---------- Data provided
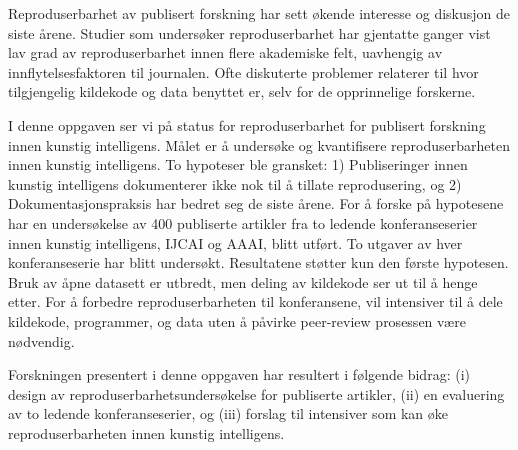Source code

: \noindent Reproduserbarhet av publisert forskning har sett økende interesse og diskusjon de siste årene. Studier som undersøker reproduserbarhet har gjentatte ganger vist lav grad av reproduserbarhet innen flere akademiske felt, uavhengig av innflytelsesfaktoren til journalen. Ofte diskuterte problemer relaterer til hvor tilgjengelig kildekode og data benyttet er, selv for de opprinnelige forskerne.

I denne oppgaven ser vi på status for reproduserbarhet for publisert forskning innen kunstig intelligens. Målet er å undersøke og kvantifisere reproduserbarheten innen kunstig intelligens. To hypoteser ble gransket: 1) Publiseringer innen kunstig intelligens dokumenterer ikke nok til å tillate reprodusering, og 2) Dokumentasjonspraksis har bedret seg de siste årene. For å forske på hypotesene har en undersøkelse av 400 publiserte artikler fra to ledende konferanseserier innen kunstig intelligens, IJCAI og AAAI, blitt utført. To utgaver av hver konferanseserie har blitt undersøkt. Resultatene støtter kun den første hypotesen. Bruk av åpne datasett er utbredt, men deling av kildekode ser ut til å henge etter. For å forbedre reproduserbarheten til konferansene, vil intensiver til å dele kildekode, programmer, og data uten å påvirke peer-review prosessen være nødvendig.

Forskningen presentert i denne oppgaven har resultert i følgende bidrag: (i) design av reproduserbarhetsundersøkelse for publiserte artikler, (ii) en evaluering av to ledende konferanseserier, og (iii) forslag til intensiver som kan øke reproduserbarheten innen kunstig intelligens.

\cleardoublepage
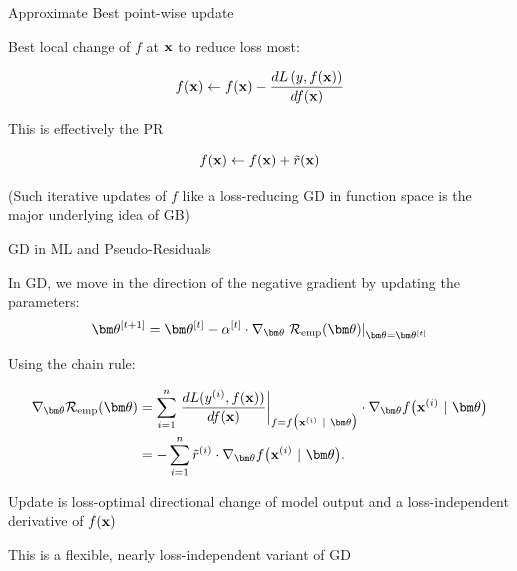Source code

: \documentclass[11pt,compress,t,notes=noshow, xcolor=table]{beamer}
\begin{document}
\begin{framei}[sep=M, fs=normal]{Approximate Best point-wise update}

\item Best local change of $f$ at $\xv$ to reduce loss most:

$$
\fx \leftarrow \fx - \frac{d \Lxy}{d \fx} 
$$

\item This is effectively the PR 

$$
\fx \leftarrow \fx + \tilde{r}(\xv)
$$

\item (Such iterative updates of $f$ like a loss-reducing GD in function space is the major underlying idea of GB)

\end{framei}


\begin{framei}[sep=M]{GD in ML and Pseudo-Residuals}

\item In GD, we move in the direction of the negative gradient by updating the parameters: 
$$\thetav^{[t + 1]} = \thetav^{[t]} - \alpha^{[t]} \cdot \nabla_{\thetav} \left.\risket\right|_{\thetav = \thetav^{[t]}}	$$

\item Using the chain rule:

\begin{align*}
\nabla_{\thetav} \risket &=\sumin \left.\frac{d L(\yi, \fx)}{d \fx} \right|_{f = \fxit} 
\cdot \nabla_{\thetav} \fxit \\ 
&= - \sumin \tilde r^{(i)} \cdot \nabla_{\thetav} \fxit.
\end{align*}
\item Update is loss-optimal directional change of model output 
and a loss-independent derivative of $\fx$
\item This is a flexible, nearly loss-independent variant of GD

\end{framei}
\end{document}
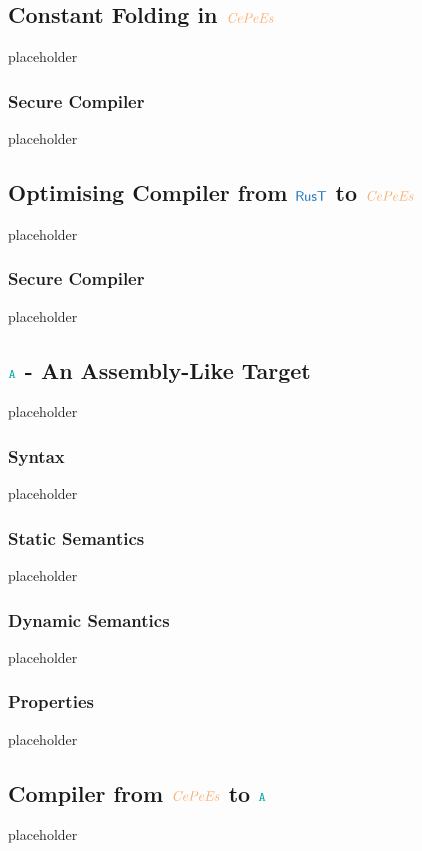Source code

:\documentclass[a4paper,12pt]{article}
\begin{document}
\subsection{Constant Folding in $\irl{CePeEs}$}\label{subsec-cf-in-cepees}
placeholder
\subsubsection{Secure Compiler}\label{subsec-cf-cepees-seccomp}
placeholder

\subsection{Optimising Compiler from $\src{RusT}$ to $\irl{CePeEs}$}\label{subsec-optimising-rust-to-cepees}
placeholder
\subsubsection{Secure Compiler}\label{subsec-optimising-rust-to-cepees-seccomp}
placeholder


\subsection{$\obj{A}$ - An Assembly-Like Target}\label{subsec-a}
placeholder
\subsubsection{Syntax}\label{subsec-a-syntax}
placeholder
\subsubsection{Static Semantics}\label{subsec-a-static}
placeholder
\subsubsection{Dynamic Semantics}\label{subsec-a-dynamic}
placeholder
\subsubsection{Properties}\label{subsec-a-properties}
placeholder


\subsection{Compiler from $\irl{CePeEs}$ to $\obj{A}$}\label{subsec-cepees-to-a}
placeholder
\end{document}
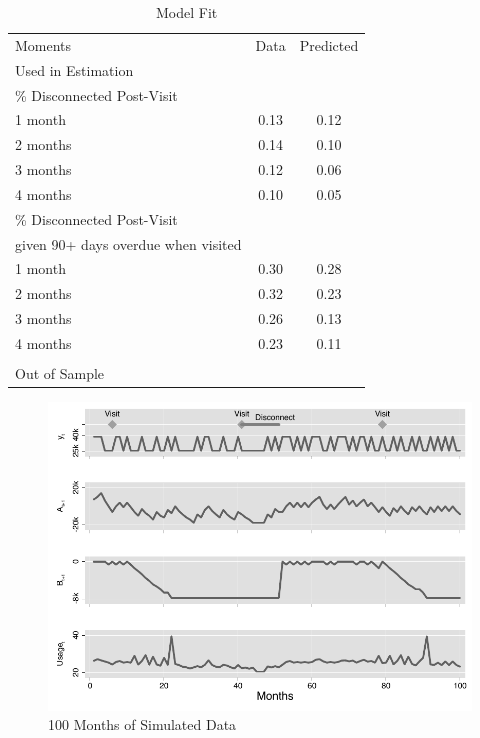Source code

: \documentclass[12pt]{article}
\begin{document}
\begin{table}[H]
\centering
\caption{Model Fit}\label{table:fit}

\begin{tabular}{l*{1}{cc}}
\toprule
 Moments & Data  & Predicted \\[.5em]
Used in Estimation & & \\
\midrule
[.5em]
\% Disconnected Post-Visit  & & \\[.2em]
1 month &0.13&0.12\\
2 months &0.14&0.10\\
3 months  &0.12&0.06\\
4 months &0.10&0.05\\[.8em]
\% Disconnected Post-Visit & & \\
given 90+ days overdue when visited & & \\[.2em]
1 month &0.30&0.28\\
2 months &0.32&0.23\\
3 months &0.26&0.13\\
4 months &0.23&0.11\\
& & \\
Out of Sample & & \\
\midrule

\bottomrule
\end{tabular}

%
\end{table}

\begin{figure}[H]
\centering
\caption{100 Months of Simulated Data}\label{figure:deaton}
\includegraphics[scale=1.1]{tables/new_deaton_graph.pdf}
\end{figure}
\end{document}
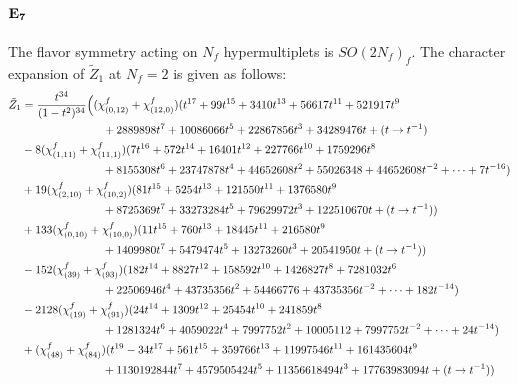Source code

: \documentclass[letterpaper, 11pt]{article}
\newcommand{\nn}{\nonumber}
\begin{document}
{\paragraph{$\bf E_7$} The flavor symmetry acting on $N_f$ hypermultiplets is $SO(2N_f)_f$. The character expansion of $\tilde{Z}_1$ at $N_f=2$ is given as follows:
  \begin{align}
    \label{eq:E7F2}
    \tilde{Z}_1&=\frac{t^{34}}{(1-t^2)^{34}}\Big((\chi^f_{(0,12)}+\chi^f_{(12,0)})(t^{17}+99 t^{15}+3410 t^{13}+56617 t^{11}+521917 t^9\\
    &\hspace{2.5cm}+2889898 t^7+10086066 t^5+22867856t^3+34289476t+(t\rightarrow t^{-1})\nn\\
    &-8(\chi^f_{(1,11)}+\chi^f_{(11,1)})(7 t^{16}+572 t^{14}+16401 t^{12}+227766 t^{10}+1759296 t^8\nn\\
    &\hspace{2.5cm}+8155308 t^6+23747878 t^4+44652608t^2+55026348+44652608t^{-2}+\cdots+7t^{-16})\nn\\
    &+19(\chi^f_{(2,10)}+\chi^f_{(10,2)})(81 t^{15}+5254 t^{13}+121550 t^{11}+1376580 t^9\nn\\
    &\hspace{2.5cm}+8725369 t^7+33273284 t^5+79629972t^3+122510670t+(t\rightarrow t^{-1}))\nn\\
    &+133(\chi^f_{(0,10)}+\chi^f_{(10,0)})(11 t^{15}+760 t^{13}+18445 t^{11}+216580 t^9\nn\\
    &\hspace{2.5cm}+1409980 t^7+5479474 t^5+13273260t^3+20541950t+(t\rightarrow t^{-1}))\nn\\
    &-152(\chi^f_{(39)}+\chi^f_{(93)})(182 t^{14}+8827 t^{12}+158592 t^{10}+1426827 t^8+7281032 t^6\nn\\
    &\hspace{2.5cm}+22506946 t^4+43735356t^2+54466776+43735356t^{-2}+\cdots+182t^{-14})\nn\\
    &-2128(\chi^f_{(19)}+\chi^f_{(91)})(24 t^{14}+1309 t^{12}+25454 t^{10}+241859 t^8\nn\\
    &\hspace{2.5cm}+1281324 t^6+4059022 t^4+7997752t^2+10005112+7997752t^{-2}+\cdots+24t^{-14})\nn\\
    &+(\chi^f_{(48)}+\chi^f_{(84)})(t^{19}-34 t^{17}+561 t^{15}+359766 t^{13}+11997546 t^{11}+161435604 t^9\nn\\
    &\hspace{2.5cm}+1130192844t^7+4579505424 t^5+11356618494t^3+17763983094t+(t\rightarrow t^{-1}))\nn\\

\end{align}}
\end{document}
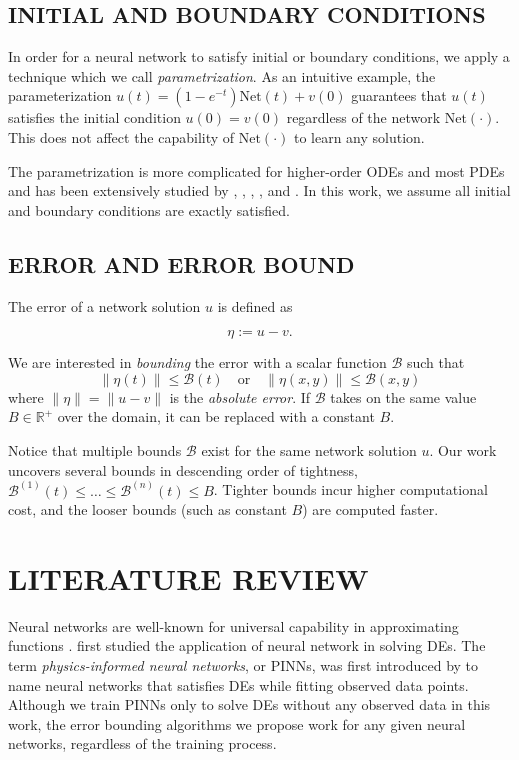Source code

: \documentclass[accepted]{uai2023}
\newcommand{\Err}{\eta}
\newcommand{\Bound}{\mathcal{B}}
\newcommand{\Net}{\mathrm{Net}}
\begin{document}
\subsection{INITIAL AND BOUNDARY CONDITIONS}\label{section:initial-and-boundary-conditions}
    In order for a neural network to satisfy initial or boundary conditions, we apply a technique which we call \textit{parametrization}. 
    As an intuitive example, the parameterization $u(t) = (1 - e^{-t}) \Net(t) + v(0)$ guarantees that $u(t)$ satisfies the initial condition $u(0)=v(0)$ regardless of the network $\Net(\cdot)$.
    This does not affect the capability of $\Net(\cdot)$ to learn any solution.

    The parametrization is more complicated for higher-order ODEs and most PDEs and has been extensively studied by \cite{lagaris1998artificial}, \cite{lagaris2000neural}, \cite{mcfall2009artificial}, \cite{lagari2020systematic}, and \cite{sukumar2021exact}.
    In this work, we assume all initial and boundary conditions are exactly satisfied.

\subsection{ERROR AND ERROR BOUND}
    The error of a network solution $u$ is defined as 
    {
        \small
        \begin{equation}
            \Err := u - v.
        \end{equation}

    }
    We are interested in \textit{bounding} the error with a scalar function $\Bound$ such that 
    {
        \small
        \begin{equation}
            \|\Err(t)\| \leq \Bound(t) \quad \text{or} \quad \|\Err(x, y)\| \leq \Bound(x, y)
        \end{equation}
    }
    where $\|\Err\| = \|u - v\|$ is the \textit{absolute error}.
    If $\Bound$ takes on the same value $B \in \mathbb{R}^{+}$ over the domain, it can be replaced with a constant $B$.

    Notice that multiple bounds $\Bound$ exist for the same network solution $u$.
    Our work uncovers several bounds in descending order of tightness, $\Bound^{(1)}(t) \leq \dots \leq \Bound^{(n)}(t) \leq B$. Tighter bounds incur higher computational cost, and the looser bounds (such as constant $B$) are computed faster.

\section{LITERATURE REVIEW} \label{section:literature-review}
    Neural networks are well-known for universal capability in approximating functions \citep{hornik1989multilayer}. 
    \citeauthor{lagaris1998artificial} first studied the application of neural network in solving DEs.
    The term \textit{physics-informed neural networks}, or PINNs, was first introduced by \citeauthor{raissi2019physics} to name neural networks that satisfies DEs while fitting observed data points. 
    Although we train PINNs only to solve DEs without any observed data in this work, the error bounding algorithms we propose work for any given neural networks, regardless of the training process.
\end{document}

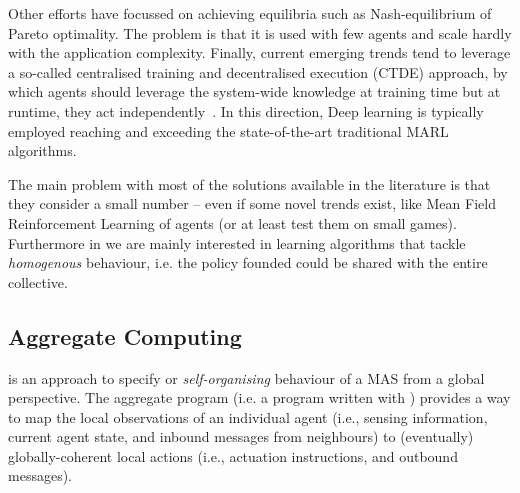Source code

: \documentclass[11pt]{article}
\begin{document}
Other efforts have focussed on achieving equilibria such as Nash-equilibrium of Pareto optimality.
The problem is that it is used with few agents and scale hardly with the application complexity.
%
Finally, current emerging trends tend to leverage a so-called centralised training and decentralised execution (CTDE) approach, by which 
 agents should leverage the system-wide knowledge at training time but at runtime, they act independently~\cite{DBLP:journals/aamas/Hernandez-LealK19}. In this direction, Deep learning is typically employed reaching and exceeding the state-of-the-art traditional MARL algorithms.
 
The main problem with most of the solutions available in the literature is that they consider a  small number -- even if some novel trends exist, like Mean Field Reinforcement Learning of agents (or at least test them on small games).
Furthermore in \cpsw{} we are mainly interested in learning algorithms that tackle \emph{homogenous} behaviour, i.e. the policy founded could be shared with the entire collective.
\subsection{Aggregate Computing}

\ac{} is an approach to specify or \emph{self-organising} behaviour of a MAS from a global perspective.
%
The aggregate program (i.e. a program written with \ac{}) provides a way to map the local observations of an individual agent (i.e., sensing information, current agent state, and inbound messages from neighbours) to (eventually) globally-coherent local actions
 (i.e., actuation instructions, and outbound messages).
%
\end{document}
--------------------
What is required: Ending at the line with "GD, we move", reproduce exactly the lines that begin at the top of the data, and include no pictures.

Response:
Source code

: \noindent Reproduserbarhet av publisert forskning har sett økende interesse og diskusjon de siste årene. Studier som undersøker reproduserbarhet har gjentatte ganger vist lav grad av reproduserbarhet innen flere akademiske felt, uavhengig av innflytelsesfaktoren til journalen. Ofte diskuterte problemer relaterer til hvor tilgjengelig kildekode og data benyttet er, selv for de opprinnelige forskerne.

I denne oppgaven ser vi på status for reproduserbarhet for publisert forskning innen kunstig intelligens. Målet er å undersøke og kvantifisere reproduserbarheten innen kunstig intelligens. To hypoteser ble gransket: 1) Publiseringer innen kunstig intelligens dokumenterer ikke nok til å tillate reprodusering, og 2) Dokumentasjonspraksis har bedret seg de siste årene. For å forske på hypotesene har en undersøkelse av 400 publiserte artikler fra to ledende konferanseserier innen kunstig intelligens, IJCAI og AAAI, blitt utført. To utgaver av hver konferanseserie har blitt undersøkt. Resultatene støtter kun den første hypotesen. Bruk av åpne datasett er utbredt, men deling av kildekode ser ut til å henge etter. For å forbedre reproduserbarheten til konferansene, vil intensiver til å dele kildekode, programmer, og data uten å påvirke peer-review prosessen være nødvendig.

Forskningen presentert i denne oppgaven har resultert i følgende bidrag: (i) design av reproduserbarhetsundersøkelse for publiserte artikler, (ii) en evaluering av to ledende konferanseserier, og (iii) forslag til intensiver som kan øke reproduserbarheten innen kunstig intelligens.

\cleardoublepage
Source code

: \documentclass[11pt,compress,t,notes=noshow, xcolor=table]{beamer}
\begin{document}
\begin{framei}[sep=M, fs=normal]{Approximate Best point-wise update}

\item Best local change of $f$ at $\xv$ to reduce loss most:

$$
\fx \leftarrow \fx - \frac{d \Lxy}{d \fx} 
$$

\item This is effectively the PR 

$$
\fx \leftarrow \fx + \tilde{r}(\xv)
$$

\item (Such iterative updates of $f$ like a loss-reducing GD in function space is the major underlying idea of GB)

\end{framei}


\begin{framei}[sep=M]{GD in ML and Pseudo-Residuals}

\item In GD, we move in the direction of the negative gradient by updating the parameters: 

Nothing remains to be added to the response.